State geologist faults

Virginia Tech study

OKLAHOMA CITY (TNS) — A team of Virginia Tech University researchers found that Oklahoma’s earthquakes have been caused by saltwater disposal wells up to 77 miles away and that more action is needed to address the ongoing earthquake swarm.

An Oklahoma researcher, however, dismissed the report as out of date and for failing to account for the state’s complex geology.

The Virginia Tech study developed a model to analyze the earthquakes that rumbled Oklahoma from 2011 through 2016. The report showed that earthquakes of less than magnitude 3.0 declined along with saltwater injection rates in 2016, but that the rate of stronger earthquakes did not show the same response.

“Our study suggests that decreasing the volume of wastewater going into the Arbuckle will further help to reduce the correlation between wastewater injection and earthquakes,” researcher Ryan M. Pollyea said in an interview with The Oklahoman. “Continuing to decrease wastewater injection is important. Those are the steps that are being taken.”

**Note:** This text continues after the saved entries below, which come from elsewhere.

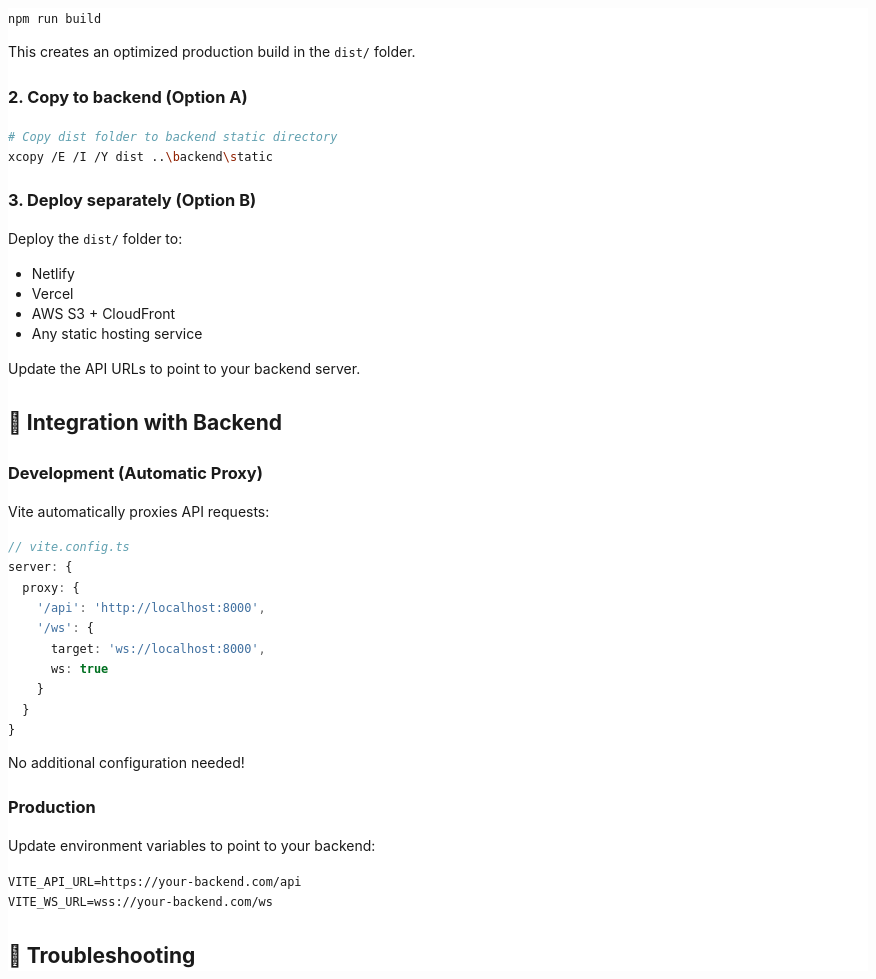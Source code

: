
 ```bash
npm run build
```

This creates an optimized production build in the `dist/` folder.

### 2. Copy to backend (Option A)

```bash
# Copy dist folder to backend static directory
xcopy /E /I /Y dist ..\backend\static
```

### 3. Deploy separately (Option B)

Deploy the `dist/` folder to:
- Netlify
- Vercel
- AWS S3 + CloudFront
- Any static hosting service

Update the API URLs to point to your backend server.

## 🔗 Integration with Backend

### Development (Automatic Proxy)

Vite automatically proxies API requests:

```typescript
// vite.config.ts
server: {
  proxy: {
    '/api': 'http://localhost:8000',
    '/ws': {
      target: 'ws://localhost:8000',
      ws: true
    }
  }
}
```

No additional configuration needed!

### Production

Update environment variables to point to your backend:

```env
VITE_API_URL=https://your-backend.com/api
VITE_WS_URL=wss://your-backend.com/ws
```

## 🐛 Troubleshooting
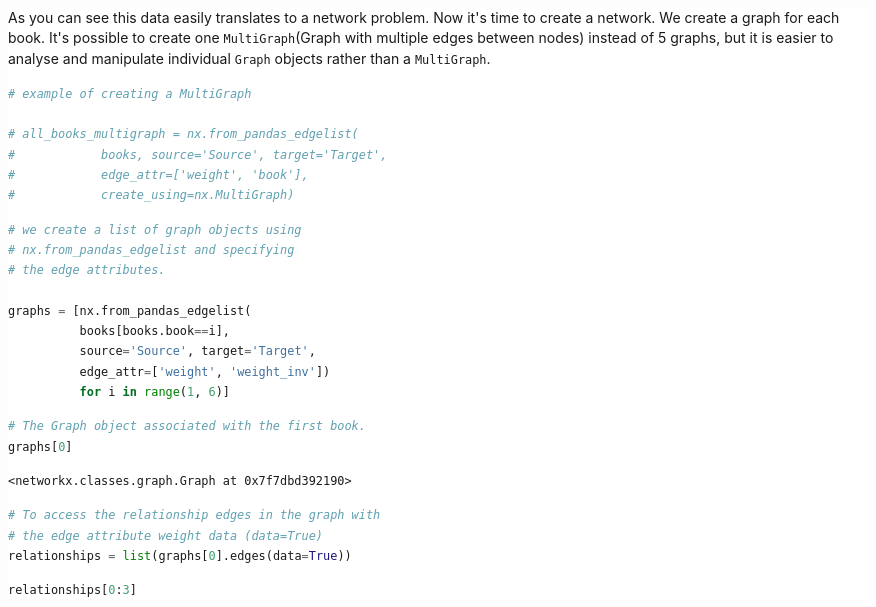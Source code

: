 
As you can see this data easily translates to a network problem. Now it's time to create a network.
We create a graph for each book. It's possible to create one `MultiGraph`(Graph with multiple edges between nodes) instead of 5 graphs, but it is easier to analyse and manipulate individual `Graph` objects rather than a `MultiGraph`.




```python
# example of creating a MultiGraph

# all_books_multigraph = nx.from_pandas_edgelist(
#            books, source='Source', target='Target',
#            edge_attr=['weight', 'book'],
#            create_using=nx.MultiGraph)


```


```python
# we create a list of graph objects using
# nx.from_pandas_edgelist and specifying
# the edge attributes.

graphs = [nx.from_pandas_edgelist(
          books[books.book==i],
          source='Source', target='Target',
          edge_attr=['weight', 'weight_inv'])
          for i in range(1, 6)]


```


```python
# The Graph object associated with the first book.
graphs[0]


```




    <networkx.classes.graph.Graph at 0x7f7dbd392190>




```python
# To access the relationship edges in the graph with
# the edge attribute weight data (data=True)
relationships = list(graphs[0].edges(data=True))


```


```python
relationships[0:3]


```
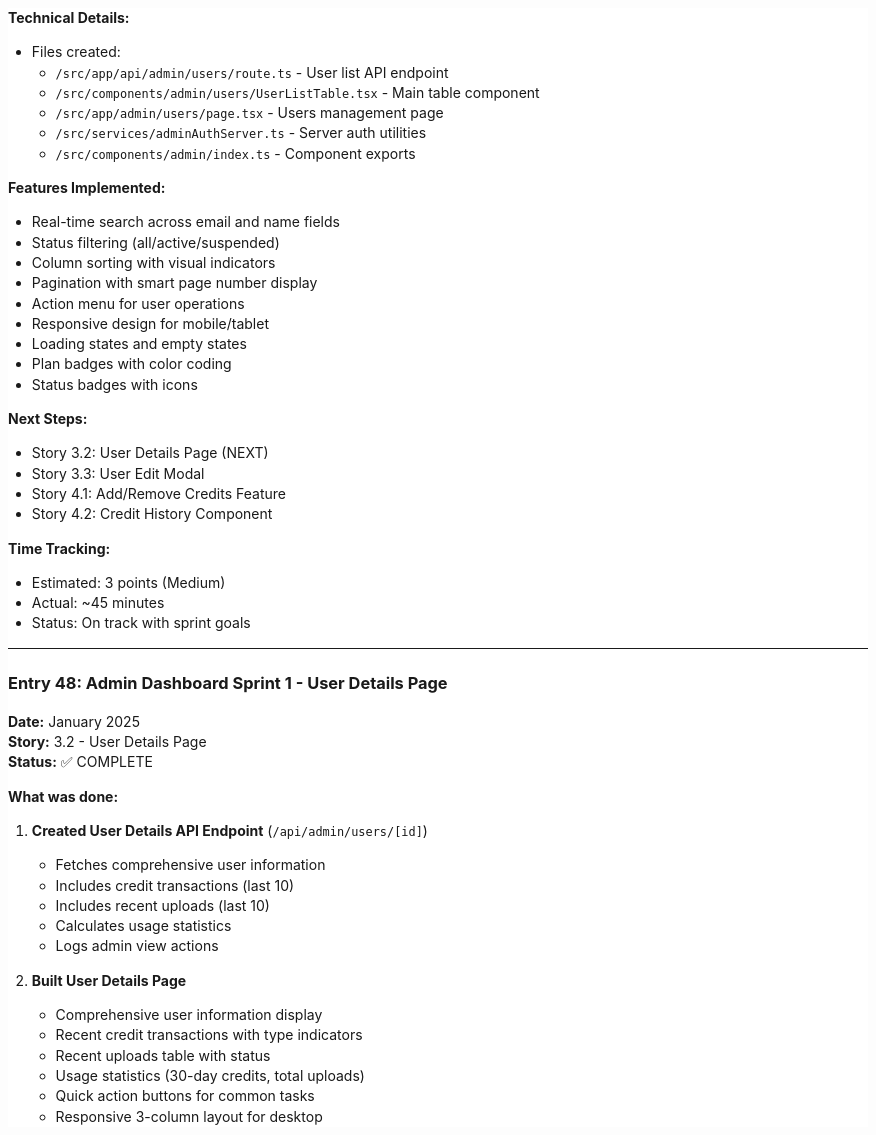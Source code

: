 **Technical Details:**

- Files created:
  - `/src/app/api/admin/users/route.ts` - User list API endpoint
  - `/src/components/admin/users/UserListTable.tsx` - Main table component
  - `/src/app/admin/users/page.tsx` - Users management page
  - `/src/services/adminAuthServer.ts` - Server auth utilities
  - `/src/components/admin/index.ts` - Component exports

**Features Implemented:**

- Real-time search across email and name fields
- Status filtering (all/active/suspended)
- Column sorting with visual indicators
- Pagination with smart page number display
- Action menu for user operations
- Responsive design for mobile/tablet
- Loading states and empty states
- Plan badges with color coding
- Status badges with icons

**Next Steps:**

- Story 3.2: User Details Page (NEXT)
- Story 3.3: User Edit Modal
- Story 4.1: Add/Remove Credits Feature
- Story 4.2: Credit History Component

**Time Tracking:**

- Estimated: 3 points (Medium)
- Actual: ~45 minutes
- Status: On track with sprint goals

---

### Entry 48: Admin Dashboard Sprint 1 - User Details Page

**Date:** January 2025  
**Story:** 3.2 - User Details Page  
**Status:** ✅ COMPLETE

**What was done:**

1. **Created User Details API Endpoint** (`/api/admin/users/[id]`)
   - Fetches comprehensive user information
   - Includes credit transactions (last 10)
   - Includes recent uploads (last 10)
   - Calculates usage statistics
   - Logs admin view actions

2. **Built User Details Page**
   - Comprehensive user information display
   - Recent credit transactions with type indicators
   - Recent uploads table with status
   - Usage statistics (30-day credits, total uploads)
   - Quick action buttons for common tasks
   - Responsive 3-column layout for desktop
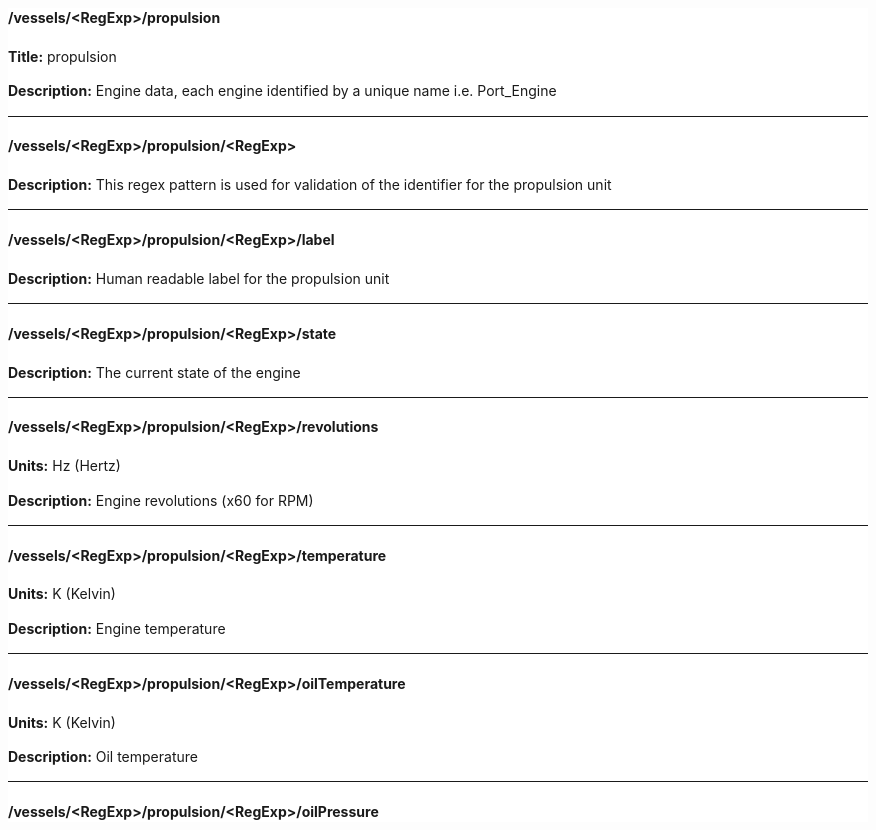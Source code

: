 #### /vessels/&lt;RegExp&gt;/propulsion

**Title:** propulsion

**Description:** Engine data, each engine identified by a unique name i.e. Port_Engine

---

#### /vessels/&lt;RegExp&gt;/propulsion/&lt;RegExp&gt;

**Description:** This regex pattern is used for validation of the identifier for the propulsion unit

---

#### /vessels/&lt;RegExp&gt;/propulsion/&lt;RegExp&gt;/label

**Description:** Human readable label for the propulsion unit

---

#### /vessels/&lt;RegExp&gt;/propulsion/&lt;RegExp&gt;/state

**Description:** The current state of the engine

---

#### /vessels/&lt;RegExp&gt;/propulsion/&lt;RegExp&gt;/revolutions

**Units:** Hz (Hertz)

**Description:** Engine revolutions (x60 for RPM)

---

#### /vessels/&lt;RegExp&gt;/propulsion/&lt;RegExp&gt;/temperature

**Units:** K (Kelvin)

**Description:** Engine temperature

---

#### /vessels/&lt;RegExp&gt;/propulsion/&lt;RegExp&gt;/oilTemperature

**Units:** K (Kelvin)

**Description:** Oil temperature

---

#### /vessels/&lt;RegExp&gt;/propulsion/&lt;RegExp&gt;/oilPressure
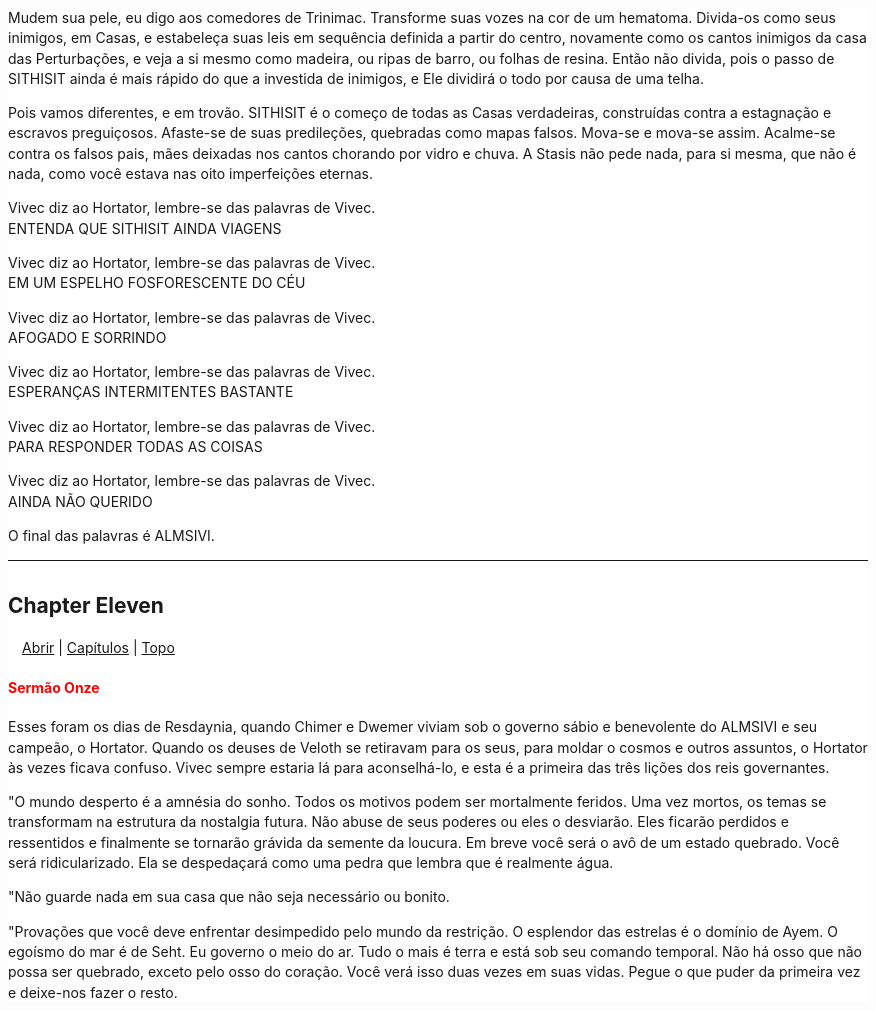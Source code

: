 Mudem sua pele, eu digo aos comedores de Trinimac. Transforme suas vozes na cor de um hematoma. Divida-os como seus inimigos, em Casas, e estabeleça suas leis em sequência definida a partir do centro, novamente como os cantos inimigos da casa das Perturbações, e veja a si mesmo como madeira, ou ripas de barro, ou folhas de resina. Então não divida, pois o passo de SITHISIT ainda é mais rápido do que a investida de inimigos, e Ele dividirá o todo por causa de uma telha.

Pois vamos diferentes, e em trovão. SITHISIT é o começo de todas as Casas verdadeiras, construídas contra a estagnação e escravos preguiçosos. Afaste-se de suas predileções, quebradas como mapas falsos. Mova-se e mova-se assim. Acalme-se contra os falsos pais, mães deixadas nos cantos chorando por vidro e chuva. A Stasis não pede nada, para si mesma, que não é nada, como você estava nas oito imperfeições eternas.

Vivec diz ao Hortator, lembre-se das palavras de Vivec.\
ENTENDA QUE SITHISIT AINDA VIAGENS

Vivec diz ao Hortator, lembre-se das palavras de Vivec.\
EM UM ESPELHO FOSFORESCENTE DO CÉU

Vivec diz ao Hortator, lembre-se das palavras de Vivec.\
AFOGADO E SORRINDO

Vivec diz ao Hortator, lembre-se das palavras de Vivec.\
ESPERANÇAS INTERMITENTES BASTANTE

Vivec diz ao Hortator, lembre-se das palavras de Vivec.\
PARA RESPONDER TODAS AS COISAS

Vivec diz ao Hortator, lembre-se das palavras de Vivec.\
AINDA NÃO QUERIDO

O final das palavras é ALMSIVI.

---

## Chapter Eleven
&emsp;[Abrir][52] | [Capítulos][38] | [Topo][37]

[52]: teso/portugues/markdown/sermao_11.md

#### <span style="color:red">Sermão Onze</span>

Esses foram os dias de Resdaynia, quando Chimer e Dwemer viviam sob o governo sábio e benevolente do ALMSIVI e seu campeão, o Hortator. Quando os deuses de Veloth se retiravam para os seus, para moldar o cosmos e outros assuntos, o Hortator às vezes ficava confuso. Vivec sempre estaria lá para aconselhá-lo, e esta é a primeira das três lições dos reis governantes.

"O mundo desperto é a amnésia do sonho. Todos os motivos podem ser mortalmente feridos. Uma vez mortos, os temas se transformam na estrutura da nostalgia futura. Não abuse de seus poderes ou eles o desviarão. Eles ficarão perdidos e ressentidos e finalmente se tornarão grávida da semente da loucura. Em breve você será o avô de um estado quebrado. Você será ridicularizado. Ela se despedaçará como uma pedra que lembra que é realmente água.

"Não guarde nada em sua casa que não seja necessário ou bonito.

"Provações que você deve enfrentar desimpedido pelo mundo da restrição. O esplendor das estrelas é o domínio de Ayem. O egoísmo do mar é de Seht. Eu governo o meio do ar. Tudo o mais é terra e está sob seu comando temporal. Não há osso que não possa ser quebrado, exceto pelo osso do coração. Você verá isso duas vezes em suas vidas. Pegue o que puder da primeira vez e deixe-nos fazer o resto.


[39]: teso/portugues/csv/36_br.lang.csv
[40]: https://www.universoeso.com.br/traducao
[41]: https://www.esoui.com/downloads/info2256-EsoBR-TraduoPortugus-v2023.html
[1]: #chapter-one
[2]: #chapter-two
[3]: #chapter-three
[4]: #chapter-four
[5]: #chapter-five
[6]: #chapter-six
[7]: #chapter-seven
[8]: #chapter-eight
[9]: #chapter-nine
[10]: #chapter-ten
[11]: #chapter-eleven
[12]: #chapter-twelve
[13]: #chapter-thirteen
[14]: #chapter-fourteen
[15]: #chapter-fifteen
[16]: #chapter-sixteen
[17]: #chapter-seventeen
[18]: #chapter-eighteen
[19]: #chapter-nineteen
[20]: #chapter-twenty
[21]: #chapter-twenty-one
[22]: #chapter-twenty-two
[23]: #chapter-twenty-three
[24]: #chapter-twenty-four
[25]: #chapter-twenty-five
[26]: #chapter-twenty-six
[27]: #chapter-twenty-seven
[28]: #chapter-twenty-eight
[29]: #chapter-twenty-nine
[30]: #chapter-thirty
[31]: #chapter-thirty-one
[32]: #chapter-thirty-two
[33]: #chapter-thirty-three
[34]: #chapter-thirty-four
[35]: #chapter-thirty-five
[36]: #chapter-thirty-six
[37]: #
[38]: #chapters
[42]: teso/portugues/markdown/sermao_01.md
[43]: teso/portugues/markdown/sermao_02.md
[44]: teso/portugues/markdown/sermao_03.md
[45]: teso/portugues/markdown/sermao_04.md
[46]: teso/portugues/markdown/sermao_05.md
[47]: teso/portugues/markdown/sermao_06.md
[48]: teso/portugues/markdown/sermao_07.md
[49]: teso/portugues/markdown/sermao_08.md
[50]: teso/portugues/markdown/sermao_09.md
[51]: teso/portugues/markdown/sermao_10.md
[53]: teso/portugues/markdown/sermao_12.md
[54]: teso/portugues/markdown/sermao_13.md
[55]: teso/portugues/markdown/sermao_14.md
[56]: teso/portugues/markdown/sermao_15.md
[57]: teso/portugues/markdown/sermao_16.md
[58]: teso/portugues/markdown/sermao_17.md
[59]: teso/portugues/markdown/sermao_18.md
[60]: teso/portugues/markdown/sermao_19.md
[61]: teso/portugues/markdown/sermao_20.md
[62]: teso/portugues/markdown/sermao_21.md
[63]: teso/portugues/markdown/sermao_22.md
[64]: teso/portugues/markdown/sermao_23.md
[65]: teso/portugues/markdown/sermao_24.md
[66]: teso/portugues/markdown/sermao_25.md
[67]: teso/portugues/markdown/sermao_26.md
[68]: teso/portugues/markdown/sermao_27.md
[69]: teso/portugues/markdown/sermao_28.md
[70]: teso/portugues/markdown/sermao_29.md
[71]: teso/portugues/markdown/sermao_30.md
[72]: teso/portugues/markdown/sermao_31.md
[73]: teso/portugues/markdown/sermao_32.md
[74]: teso/portugues/markdown/sermao_33.md
[75]: teso/portugues/markdown/sermao_34.md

The state’s overall earthquake rate fell more than 30 percent from 2015 to 2016, although the state experienced two of its most powerful quakes on record in 2016. The study did not include data from 2017, where both the overall rate and the rate of stronger earthquakes fell by about 50 percent from the previous year.

“It feels like the report was written well before the data was submitted, and it misses a few things,” said Jeremy Boak, director of the Oklahoma Geological Survey. “I’m underwhelmed by the article. They’ve quantified it in a statistical way, but they’ve also done it in a way that ignores some geology.”